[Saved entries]

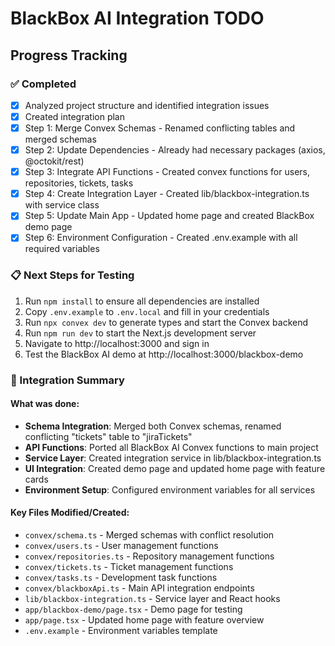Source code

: # BlackBox AI Integration TODO

## Progress Tracking

### ✅ Completed
- [x] Analyzed project structure and identified integration issues
- [x] Created integration plan
- [x] Step 1: Merge Convex Schemas - Renamed conflicting tables and merged schemas
- [x] Step 2: Update Dependencies - Already had necessary packages (axios, @octokit/rest)
- [x] Step 3: Integrate API Functions - Created convex functions for users, repositories, tickets, tasks
- [x] Step 4: Create Integration Layer - Created lib/blackbox-integration.ts with service class
- [x] Step 5: Update Main App - Updated home page and created BlackBox demo page
- [x] Step 6: Environment Configuration - Created .env.example with all required variables

### 📋 Next Steps for Testing
1. Run `npm install` to ensure all dependencies are installed
2. Copy `.env.example` to `.env.local` and fill in your credentials
3. Run `npx convex dev` to generate types and start the Convex backend
4. Run `npm run dev` to start the Next.js development server
5. Navigate to http://localhost:3000 and sign in
6. Test the BlackBox AI demo at http://localhost:3000/blackbox-demo

### 🔧 Integration Summary

#### What was done:
- **Schema Integration**: Merged both Convex schemas, renamed conflicting "tickets" table to "jiraTickets"
- **API Functions**: Ported all BlackBox AI Convex functions to main project
- **Service Layer**: Created integration service in lib/blackbox-integration.ts
- **UI Integration**: Created demo page and updated home page with feature cards
- **Environment Setup**: Configured environment variables for all services

#### Key Files Modified/Created:
- `convex/schema.ts` - Merged schemas with conflict resolution
- `convex/users.ts` - User management functions
- `convex/repositories.ts` - Repository management functions
- `convex/tickets.ts` - Ticket management functions
- `convex/tasks.ts` - Development task functions
- `convex/blackboxApi.ts` - Main API integration endpoints
- `lib/blackbox-integration.ts` - Service layer and React hooks
- `app/blackbox-demo/page.tsx` - Demo page for testing
- `app/page.tsx` - Updated home page with feature overview
- `.env.example` - Environment variables template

**Work request**
Type the records out again in full, exactly, with each picture omitted.

**Solution for this task**
Source code

: # BlackBox AI Integration TODO

## Progress Tracking

### ✅ Completed
- [x] Analyzed project structure and identified integration issues
- [x] Created integration plan
- [x] Step 1: Merge Convex Schemas - Renamed conflicting tables and merged schemas
- [x] Step 2: Update Dependencies - Already had necessary packages (axios, @octokit/rest)
- [x] Step 3: Integrate API Functions - Created convex functions for users, repositories, tickets, tasks
- [x] Step 4: Create Integration Layer - Created lib/blackbox-integration.ts with service class
- [x] Step 5: Update Main App - Updated home page and created BlackBox demo page
- [x] Step 6: Environment Configuration - Created .env.example with all required variables

### 📋 Next Steps for Testing
1. Run `npm install` to ensure all dependencies are installed
2. Copy `.env.example` to `.env.local` and fill in your credentials
3. Run `npx convex dev` to generate types and start the Convex backend
4. Run `npm run dev` to start the Next.js development server
5. Navigate to http://localhost:3000 and sign in
6. Test the BlackBox AI demo at http://localhost:3000/blackbox-demo

### 🔧 Integration Summary

#### What was done:
- **Schema Integration**: Merged both Convex schemas, renamed conflicting "tickets" table to "jiraTickets"
- **API Functions**: Ported all BlackBox AI Convex functions to main project
- **Service Layer**: Created integration service in lib/blackbox-integration.ts
- **UI Integration**: Created demo page and updated home page with feature cards
- **Environment Setup**: Configured environment variables for all services

#### Key Files Modified/Created:
- `convex/schema.ts` - Merged schemas with conflict resolution
- `convex/users.ts` - User management functions
- `convex/repositories.ts` - Repository management functions
- `convex/tickets.ts` - Ticket management functions
- `convex/tasks.ts` - Development task functions
- `convex/blackboxApi.ts` - Main API integration endpoints
- `lib/blackbox-integration.ts` - Service layer and React hooks
- `app/blackbox-demo/page.tsx` - Demo page for testing
- `app/page.tsx` - Updated home page with feature overview
- `.env.example` - Environment variables template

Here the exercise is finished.